The deceptive allure of declassifications

While declassifications can often help to dispel rumours and settle disputes, they can also be highly problematic for a number of reasons

Last month, there was a brief flutter in the American press when President Donald Trump announced that he was going to declassify all files related to the Kennedy assassination. For a brief moment it seemed like an entire subculture of myths, legends and conspiracies that had grown out of that epochal moment in American history would finally be put to rest.

And then, just like that, the moment passed. Several government agencies objected to the wholesale declassification of these files. Much against the President’s wishes, if news reports are to be believed, the declassification was heavily curtailed. And the trickle that eventually emerged, so far, seems to pose no threat whatsoever to the Kennedy conspiracy industry.

India itself is no stranger to this type of political and institutional reluctance. Indian governments across the political spectrum have refused to declassify the infamous Henderson Brooks-Bhagat Report on Indian operations during the Indo-China war of 1962. And this is even after one portion of the report was posted online by Australian journalist Neville Maxwell; it is still available for download.

Even more recently, in January 2015, the government of India announced that it was going to declassify a massive tranche of previously secret files pertaining to Subhas Chandra Bose. There was widespread expectation, and excitement, that after decades of speculation there would be closure to the controversy surrounding the life of the great Indian freedom fighter.

As far as this writer can tell, this has not happened. The Netaji Papers website, announced with some fanfare, is now highly unreliable. Besides, the government had promised to update the website with fresh files at the rate of a few dozen each month. This has not happened since October last year. By my reckoning, using a Google cache check, a total of 303 files have been released so far.

(However, I must make two caveats. First, perhaps the plan all along was to declassify a limited set. Second, the website may have been updated but it simply won’t open properly for this writer to double-check for recent updates.)

It is fair to say that the information that came out of those files is yet to settle the key questions. Following a few months of fervent media reporting after each tranche, subsequent interest has been slim.

There is a certain romance to high-profile declassifications. However, this allure is deceptive. While they can often help to dispel rumours and settle disputes, declassifications can also be highly problematic for a number of reasons.

First, shrewd governments can easily use selective declassifications to deftly direct narratives in directions that suit their political imperatives. It is important to keep in mind that declassifications are not just an act of information-sharing but also one of information-creating. At first glance, releasing seven out of 10 secret files might seem like a tremendous act of transparency. 70% is better than 0%, right? But, in fact, it could be quite the opposite. The three files that remain closed may be far more important from the perspective of historical veracity. The information released from the seven declassifications might actually be designed to confound the truth even further.

Thus the question we must always ask is not just what remains secret and why, but also what has been declassified and why.

Second, governments can use the act of declassification to smother the truth with too much truth.

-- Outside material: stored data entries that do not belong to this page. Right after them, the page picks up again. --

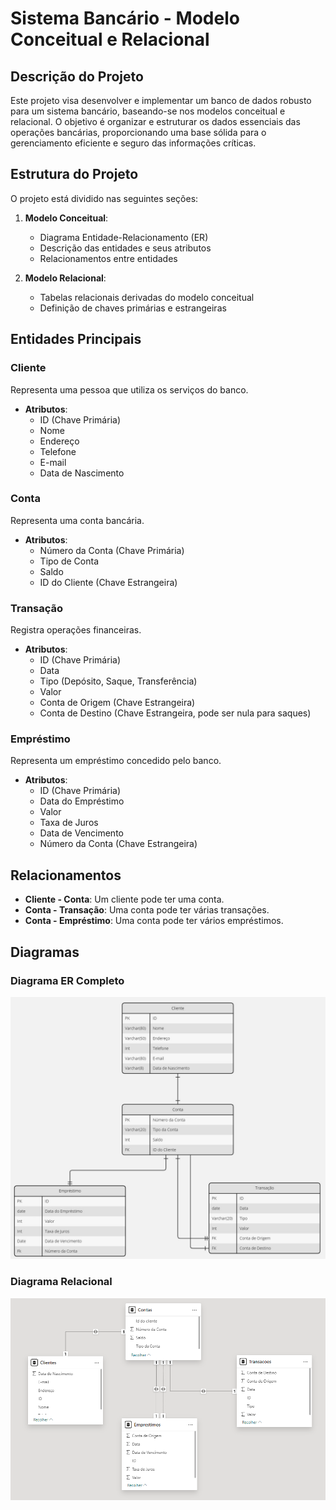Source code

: # Sistema Bancário - Modelo Conceitual e Relacional

## Descrição do Projeto

Este projeto visa desenvolver e implementar um banco de dados robusto para um sistema bancário, baseando-se nos modelos conceitual e relacional. O objetivo é organizar e estruturar os dados essenciais das operações bancárias, proporcionando uma base sólida para o gerenciamento eficiente e seguro das informações críticas.

## Estrutura do Projeto

O projeto está dividido nas seguintes seções:

1. **Modelo Conceitual**: 
   - Diagrama Entidade-Relacionamento (ER)
   - Descrição das entidades e seus atributos
   - Relacionamentos entre entidades

2. **Modelo Relacional**: 
   - Tabelas relacionais derivadas do modelo conceitual
   - Definição de chaves primárias e estrangeiras

## Entidades Principais

### Cliente
Representa uma pessoa que utiliza os serviços do banco.
- **Atributos**:
  - ID (Chave Primária)
  - Nome
  - Endereço
  - Telefone
  - E-mail
  - Data de Nascimento

### Conta
Representa uma conta bancária.
- **Atributos**:
  - Número da Conta (Chave Primária)
  - Tipo de Conta
  - Saldo
  - ID do Cliente (Chave Estrangeira)

### Transação
Registra operações financeiras.
- **Atributos**:
  - ID (Chave Primária)
  - Data
  - Tipo (Depósito, Saque, Transferência)
  - Valor
  - Conta de Origem (Chave Estrangeira)
  - Conta de Destino (Chave Estrangeira, pode ser nula para saques)

### Empréstimo
Representa um empréstimo concedido pelo banco.
- **Atributos**:
  - ID (Chave Primária)
  - Data do Empréstimo
  - Valor
  - Taxa de Juros
  - Data de Vencimento
  - Número da Conta (Chave Estrangeira)

## Relacionamentos

- **Cliente - Conta**: Um cliente pode ter uma conta.
- **Conta - Transação**: Uma conta pode ter várias transações.
- **Conta - Empréstimo**: Uma conta pode ter vários empréstimos.

## Diagramas

### Diagrama ER Completo
![Diagrama ER](img/modeloconceitual.jpg)

### Diagrama Relacional
![Diagrama Relacional](img/modelorelacional.png)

Let me illustrate this with two examples this writer came across recently whilst scanning some histories of the Soviet space programme. One popular tactic used by Russian science administrators to give the perception of openness was to release extremely detailed research reports that ran into hundreds of pages, to both domestic and international audiences. These were lapped up. But the entire point was to inundate recipients with so much minutiae that no actual operational detail of space or other science programmes were actually revealed.

Another tactic is to release a surfeit of information on one topic, and very little on another. Academics, journalists and others who make a living from archives tend to work with what they have instead of what they don’t. Thus, with some shrewd declassifications, governments can steer attention away from topics they’d rather not talk about.

The best way to avoid this kind of manipulation is to commit governments to a time-bound declassification system. Some countries do this. The UK government, for instance, periodically announces declassifications—and it sends out lists of files in advance to large groups of journalists, who are invited to read them for several days before embargoes are lifted and the files are thrown open to the general public. This is a good system that not only brings restraint to official secrecy but also helps the public engage with files in meaningful ways.

Other countries, including India, are much more stingy with their systems of declassification. As Shruti Pandalai noted in Foreign Policy in 2014, even the Indian government manual that governed declassification procedures was a classified document. But even when governments stick to generally objective norms, they always retain the right to further subject sensitive files to secrecy.

Some weeks ago, this correspondent went to The National Archives in London to browse through a recent tranche of British government files. My eyes lit up when I noticed that one file dealt with India, Britain and espionage. Sorry, the man at the desk told me. That file has been classified again for another 20 years.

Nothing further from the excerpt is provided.